-- Entries supplied --
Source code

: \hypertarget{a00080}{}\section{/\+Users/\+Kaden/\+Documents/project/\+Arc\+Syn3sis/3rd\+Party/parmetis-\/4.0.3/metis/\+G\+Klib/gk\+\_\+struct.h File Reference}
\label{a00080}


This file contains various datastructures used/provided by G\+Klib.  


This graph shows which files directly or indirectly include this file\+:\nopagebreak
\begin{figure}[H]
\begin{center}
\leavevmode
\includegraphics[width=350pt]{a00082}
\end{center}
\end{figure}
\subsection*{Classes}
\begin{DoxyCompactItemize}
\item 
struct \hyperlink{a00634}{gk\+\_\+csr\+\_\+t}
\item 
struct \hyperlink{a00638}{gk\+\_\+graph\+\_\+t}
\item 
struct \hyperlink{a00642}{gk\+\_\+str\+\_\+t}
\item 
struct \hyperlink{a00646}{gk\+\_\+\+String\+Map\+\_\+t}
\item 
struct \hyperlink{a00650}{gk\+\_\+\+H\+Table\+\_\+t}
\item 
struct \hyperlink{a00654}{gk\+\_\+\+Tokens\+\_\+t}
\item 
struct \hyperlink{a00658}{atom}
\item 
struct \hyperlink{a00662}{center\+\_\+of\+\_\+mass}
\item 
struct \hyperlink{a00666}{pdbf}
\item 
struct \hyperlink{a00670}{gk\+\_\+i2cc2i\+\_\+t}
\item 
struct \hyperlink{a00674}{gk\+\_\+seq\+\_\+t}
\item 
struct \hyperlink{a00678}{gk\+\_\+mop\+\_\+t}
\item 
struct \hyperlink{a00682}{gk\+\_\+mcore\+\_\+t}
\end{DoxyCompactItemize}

--

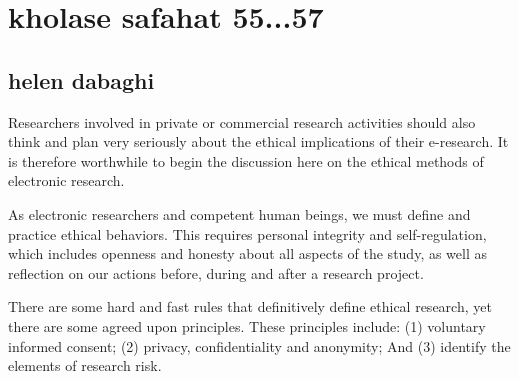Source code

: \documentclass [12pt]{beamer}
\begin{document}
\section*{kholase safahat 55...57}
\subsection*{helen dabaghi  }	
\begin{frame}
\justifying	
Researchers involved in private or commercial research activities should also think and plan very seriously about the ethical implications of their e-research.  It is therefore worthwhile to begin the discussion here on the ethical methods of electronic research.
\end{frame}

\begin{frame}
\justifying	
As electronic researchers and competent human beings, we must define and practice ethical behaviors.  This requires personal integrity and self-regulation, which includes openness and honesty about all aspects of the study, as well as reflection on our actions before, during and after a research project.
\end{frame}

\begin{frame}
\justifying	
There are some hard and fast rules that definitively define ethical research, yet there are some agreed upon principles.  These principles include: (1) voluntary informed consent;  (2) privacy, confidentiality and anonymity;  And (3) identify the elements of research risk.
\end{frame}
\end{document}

==

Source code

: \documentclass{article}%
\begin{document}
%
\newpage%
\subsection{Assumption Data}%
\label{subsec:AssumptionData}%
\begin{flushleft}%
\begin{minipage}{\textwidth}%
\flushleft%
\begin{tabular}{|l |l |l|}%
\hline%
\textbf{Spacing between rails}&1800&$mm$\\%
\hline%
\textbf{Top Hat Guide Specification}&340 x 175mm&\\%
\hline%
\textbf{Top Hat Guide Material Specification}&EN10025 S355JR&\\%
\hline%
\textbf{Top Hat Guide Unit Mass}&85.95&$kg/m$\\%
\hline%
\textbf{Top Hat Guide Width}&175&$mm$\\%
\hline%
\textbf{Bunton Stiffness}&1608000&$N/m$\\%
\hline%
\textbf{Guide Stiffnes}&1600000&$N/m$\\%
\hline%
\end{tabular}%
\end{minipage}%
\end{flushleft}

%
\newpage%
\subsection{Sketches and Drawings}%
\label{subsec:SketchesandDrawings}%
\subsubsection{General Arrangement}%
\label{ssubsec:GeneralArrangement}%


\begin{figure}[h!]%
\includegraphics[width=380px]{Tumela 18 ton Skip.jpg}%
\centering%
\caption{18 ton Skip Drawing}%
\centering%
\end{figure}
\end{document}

-- Work instructions --
Copy each line of the data that contains the word "figure".

-- Result of this exercise --
\begin{figure}[H]
\end{figure}
\begin{figure}[h!]%
\end{figure}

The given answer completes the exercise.